The main reason Rust meta-programming is so much better than D and C++ is that Rust has an LL(k) grammar that's trivial to parse into ASTs that can be easily manipulated.

That feature alone is definitely worth the annoyance of having to use an editor that types `{}` for you when inputting a constant expression. It's the same with removing the `::` in `::<>` - can be done, but the costs are not worth the ergonomic improvement.

That is, I don't think the claim that the braces are redundant is correct - they are there for a reason: to keep a simple grammar, which happens to be one of the most important Rust features that everybody uses every day (every single proc macro uses this feature, that includes the `println!` in `println!("Hello World")` Rust examples).

1 comments

Removing redundancy is not always a good idea, but the braces are redundant.
Can you elaborate? If you remove the braces, you break one of Rust's most important language features, an LL(2) grammar.

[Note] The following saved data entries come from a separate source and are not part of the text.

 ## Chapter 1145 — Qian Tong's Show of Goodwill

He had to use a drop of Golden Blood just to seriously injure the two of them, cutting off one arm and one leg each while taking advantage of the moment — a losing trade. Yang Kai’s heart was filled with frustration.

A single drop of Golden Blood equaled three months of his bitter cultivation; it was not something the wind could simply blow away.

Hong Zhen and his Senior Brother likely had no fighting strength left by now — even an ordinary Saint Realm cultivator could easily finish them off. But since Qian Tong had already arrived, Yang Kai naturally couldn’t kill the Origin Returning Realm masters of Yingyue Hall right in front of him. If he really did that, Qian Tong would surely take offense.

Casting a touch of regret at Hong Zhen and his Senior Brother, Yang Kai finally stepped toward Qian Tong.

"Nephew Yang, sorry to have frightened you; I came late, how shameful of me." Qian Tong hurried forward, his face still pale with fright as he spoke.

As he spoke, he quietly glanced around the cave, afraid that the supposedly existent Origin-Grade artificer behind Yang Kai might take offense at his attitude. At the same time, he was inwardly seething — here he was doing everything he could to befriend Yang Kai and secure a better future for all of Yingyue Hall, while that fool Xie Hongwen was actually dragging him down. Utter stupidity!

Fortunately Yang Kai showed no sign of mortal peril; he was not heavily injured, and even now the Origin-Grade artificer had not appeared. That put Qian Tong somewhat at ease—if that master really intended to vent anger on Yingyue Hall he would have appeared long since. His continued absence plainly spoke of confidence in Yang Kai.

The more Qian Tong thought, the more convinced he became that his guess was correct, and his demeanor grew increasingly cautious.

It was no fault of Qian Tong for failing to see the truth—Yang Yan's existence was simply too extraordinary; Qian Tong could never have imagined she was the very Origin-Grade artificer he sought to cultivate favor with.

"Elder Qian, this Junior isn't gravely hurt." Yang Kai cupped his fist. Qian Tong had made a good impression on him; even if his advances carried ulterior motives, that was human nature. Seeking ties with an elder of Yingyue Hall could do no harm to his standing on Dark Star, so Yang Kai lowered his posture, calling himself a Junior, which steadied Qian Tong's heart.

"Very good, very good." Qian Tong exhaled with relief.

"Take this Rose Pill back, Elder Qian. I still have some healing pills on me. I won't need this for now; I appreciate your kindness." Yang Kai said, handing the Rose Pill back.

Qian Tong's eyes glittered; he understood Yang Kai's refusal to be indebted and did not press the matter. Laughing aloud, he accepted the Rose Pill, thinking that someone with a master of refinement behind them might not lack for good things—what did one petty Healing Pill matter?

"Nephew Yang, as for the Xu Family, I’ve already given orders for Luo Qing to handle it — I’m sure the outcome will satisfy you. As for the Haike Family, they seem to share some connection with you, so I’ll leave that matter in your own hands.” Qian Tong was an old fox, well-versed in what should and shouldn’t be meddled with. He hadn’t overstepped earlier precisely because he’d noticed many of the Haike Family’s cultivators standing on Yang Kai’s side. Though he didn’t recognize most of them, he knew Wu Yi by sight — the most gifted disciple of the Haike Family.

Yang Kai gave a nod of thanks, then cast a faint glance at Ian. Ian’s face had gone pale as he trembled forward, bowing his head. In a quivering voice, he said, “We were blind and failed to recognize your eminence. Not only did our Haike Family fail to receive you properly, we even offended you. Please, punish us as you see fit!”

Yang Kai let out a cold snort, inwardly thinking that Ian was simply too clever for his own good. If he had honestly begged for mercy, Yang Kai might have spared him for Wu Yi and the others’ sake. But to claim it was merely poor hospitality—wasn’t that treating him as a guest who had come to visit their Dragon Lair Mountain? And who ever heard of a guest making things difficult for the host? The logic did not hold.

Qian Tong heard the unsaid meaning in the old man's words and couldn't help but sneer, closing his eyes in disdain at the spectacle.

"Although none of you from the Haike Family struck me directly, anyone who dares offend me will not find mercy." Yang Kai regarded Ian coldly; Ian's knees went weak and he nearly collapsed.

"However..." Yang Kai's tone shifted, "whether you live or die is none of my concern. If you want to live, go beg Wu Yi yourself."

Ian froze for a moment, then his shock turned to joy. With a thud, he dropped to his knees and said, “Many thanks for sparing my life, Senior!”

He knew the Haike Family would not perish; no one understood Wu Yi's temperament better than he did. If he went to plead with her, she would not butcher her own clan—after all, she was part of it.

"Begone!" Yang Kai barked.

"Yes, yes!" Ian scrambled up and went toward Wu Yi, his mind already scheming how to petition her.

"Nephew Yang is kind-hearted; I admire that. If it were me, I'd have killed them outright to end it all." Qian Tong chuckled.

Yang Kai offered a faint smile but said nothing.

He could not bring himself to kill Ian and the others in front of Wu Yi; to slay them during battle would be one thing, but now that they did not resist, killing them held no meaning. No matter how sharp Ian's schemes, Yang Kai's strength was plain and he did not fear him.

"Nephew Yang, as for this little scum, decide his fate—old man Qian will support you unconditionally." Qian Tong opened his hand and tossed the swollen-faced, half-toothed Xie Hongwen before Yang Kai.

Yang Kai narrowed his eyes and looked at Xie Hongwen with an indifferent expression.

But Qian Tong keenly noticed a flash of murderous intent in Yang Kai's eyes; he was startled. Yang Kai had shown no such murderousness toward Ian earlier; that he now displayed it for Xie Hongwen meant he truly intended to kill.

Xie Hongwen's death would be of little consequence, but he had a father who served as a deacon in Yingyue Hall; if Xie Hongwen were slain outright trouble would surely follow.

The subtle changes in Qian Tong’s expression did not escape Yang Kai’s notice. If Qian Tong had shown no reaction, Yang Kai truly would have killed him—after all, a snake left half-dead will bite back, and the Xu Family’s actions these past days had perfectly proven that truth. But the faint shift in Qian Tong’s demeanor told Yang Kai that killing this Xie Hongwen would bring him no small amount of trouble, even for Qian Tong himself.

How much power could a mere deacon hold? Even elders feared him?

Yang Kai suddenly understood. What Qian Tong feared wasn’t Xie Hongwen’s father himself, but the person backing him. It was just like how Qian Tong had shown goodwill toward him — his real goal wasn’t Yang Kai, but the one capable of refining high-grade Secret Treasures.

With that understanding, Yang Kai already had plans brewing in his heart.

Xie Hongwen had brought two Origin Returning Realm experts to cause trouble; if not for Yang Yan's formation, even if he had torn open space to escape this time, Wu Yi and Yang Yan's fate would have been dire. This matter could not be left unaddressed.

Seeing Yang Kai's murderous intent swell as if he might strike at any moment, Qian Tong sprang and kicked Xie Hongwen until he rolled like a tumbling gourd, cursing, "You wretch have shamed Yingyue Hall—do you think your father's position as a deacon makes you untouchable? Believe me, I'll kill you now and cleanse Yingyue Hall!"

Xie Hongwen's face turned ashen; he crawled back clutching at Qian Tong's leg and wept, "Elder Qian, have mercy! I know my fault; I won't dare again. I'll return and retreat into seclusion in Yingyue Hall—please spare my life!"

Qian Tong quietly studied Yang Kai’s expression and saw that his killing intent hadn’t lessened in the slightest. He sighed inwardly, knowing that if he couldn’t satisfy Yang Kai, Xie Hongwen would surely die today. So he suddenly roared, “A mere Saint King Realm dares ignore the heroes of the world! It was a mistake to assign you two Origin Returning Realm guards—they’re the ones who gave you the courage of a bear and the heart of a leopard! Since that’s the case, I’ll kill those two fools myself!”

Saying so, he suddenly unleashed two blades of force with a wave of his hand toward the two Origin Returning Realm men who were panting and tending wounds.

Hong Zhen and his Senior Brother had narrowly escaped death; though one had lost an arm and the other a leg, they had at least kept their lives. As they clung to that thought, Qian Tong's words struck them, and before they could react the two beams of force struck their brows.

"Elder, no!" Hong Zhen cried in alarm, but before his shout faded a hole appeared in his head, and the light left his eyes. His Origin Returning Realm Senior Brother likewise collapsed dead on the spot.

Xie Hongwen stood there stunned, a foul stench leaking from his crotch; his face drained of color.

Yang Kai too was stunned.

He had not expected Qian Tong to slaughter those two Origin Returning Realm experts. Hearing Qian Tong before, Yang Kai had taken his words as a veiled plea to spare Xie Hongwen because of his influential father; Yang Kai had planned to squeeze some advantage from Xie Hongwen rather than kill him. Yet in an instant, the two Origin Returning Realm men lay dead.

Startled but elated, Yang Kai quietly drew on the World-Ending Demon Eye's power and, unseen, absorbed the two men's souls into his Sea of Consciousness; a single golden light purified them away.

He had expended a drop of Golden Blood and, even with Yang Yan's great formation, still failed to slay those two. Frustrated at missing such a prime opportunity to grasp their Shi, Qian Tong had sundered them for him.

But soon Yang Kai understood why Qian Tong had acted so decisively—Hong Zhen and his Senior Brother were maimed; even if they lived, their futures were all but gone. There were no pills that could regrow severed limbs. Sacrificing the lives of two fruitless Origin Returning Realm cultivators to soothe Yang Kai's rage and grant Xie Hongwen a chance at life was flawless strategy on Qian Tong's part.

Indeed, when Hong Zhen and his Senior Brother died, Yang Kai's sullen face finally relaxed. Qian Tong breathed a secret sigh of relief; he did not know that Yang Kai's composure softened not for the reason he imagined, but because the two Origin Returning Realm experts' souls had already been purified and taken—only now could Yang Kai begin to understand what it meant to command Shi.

That is, those braces give Rust an LL(2) grammar, and therefore, are not redundant.

If you know how to preserve the LL(2) grammar in Rust while removing those braces, please explain why, since the answer would revolutionize many fields of computer science.

The braces are redundant because they do not introduce any new information, which is the definition of being redundant.

Whether the resulting grammar is or not LL(2) is orthogonal.